ABOUT THIS EXERCISE: What is needed is every line of the data that includes the word "features". Please copy each one.

AVAILABLE RECORDS:
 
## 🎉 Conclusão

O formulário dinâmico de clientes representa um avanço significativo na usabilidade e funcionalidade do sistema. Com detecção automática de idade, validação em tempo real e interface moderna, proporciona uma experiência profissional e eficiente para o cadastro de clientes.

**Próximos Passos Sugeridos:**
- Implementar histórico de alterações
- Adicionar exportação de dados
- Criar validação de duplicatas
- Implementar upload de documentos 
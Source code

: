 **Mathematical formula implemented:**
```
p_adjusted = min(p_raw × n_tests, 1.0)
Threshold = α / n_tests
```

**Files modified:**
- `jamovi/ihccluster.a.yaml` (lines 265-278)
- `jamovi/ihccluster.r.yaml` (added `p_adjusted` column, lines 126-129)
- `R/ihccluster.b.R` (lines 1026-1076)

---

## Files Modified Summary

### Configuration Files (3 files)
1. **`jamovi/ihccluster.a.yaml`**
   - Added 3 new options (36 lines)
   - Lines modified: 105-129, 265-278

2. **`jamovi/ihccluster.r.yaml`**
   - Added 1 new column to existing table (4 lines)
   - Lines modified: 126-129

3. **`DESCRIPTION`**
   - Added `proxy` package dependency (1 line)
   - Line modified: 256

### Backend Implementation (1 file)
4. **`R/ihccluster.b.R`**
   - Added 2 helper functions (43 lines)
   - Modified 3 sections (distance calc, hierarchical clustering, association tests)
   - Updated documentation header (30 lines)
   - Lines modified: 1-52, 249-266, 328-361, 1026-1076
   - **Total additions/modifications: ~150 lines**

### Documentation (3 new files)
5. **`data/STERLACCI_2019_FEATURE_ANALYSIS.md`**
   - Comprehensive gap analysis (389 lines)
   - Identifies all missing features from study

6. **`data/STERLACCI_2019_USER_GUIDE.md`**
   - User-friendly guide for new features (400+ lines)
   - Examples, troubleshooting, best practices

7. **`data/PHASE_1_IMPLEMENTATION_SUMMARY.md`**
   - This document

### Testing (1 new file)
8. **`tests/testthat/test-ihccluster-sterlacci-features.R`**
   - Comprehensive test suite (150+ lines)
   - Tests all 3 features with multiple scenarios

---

FINISHED EXERCISE:
   - Identifies all missing features from study
   - User-friendly guide for new features (400+ lines)
8. **`tests/testthat/test-ihccluster-sterlacci-features.R`**
   - Tests all 3 features with multiple scenarios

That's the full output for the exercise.